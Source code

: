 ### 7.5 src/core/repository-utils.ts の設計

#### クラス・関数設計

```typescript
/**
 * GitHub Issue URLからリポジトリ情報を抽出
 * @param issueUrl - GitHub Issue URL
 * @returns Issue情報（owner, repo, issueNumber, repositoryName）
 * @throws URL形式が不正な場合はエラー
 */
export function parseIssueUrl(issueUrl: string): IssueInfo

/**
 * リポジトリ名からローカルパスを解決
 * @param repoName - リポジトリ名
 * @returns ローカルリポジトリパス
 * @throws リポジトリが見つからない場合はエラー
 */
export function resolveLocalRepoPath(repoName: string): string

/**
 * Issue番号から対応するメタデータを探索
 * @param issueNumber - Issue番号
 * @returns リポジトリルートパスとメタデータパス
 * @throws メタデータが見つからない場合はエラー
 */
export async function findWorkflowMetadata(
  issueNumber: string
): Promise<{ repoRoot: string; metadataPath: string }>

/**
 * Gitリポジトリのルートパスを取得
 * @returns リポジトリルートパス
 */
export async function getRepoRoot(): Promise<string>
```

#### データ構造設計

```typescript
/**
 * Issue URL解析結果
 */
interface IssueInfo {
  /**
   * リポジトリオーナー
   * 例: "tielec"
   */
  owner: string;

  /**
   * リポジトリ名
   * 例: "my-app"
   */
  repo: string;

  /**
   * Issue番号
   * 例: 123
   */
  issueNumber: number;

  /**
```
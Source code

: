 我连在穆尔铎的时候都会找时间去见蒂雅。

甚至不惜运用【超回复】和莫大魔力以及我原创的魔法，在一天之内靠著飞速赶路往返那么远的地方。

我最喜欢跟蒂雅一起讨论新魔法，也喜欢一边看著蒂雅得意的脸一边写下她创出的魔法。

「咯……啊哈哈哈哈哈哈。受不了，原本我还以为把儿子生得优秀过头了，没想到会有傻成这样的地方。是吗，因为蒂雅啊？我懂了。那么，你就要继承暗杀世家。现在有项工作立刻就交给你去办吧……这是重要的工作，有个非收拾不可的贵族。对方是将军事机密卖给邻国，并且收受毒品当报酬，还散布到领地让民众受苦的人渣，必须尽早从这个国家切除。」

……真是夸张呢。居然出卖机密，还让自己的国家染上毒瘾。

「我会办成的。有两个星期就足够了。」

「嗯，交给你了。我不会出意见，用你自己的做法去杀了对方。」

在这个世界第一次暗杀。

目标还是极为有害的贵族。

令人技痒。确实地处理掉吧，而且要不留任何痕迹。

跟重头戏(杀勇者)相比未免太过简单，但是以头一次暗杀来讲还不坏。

— Description of the task —
From the data above, copy every line where "throws" appears.

— Solution for this exercise —
 * @throws URL形式が不正な場合はエラー
 * @throws リポジトリが見つからない場合はエラー
 * @throws メタデータが見つからない場合はエラー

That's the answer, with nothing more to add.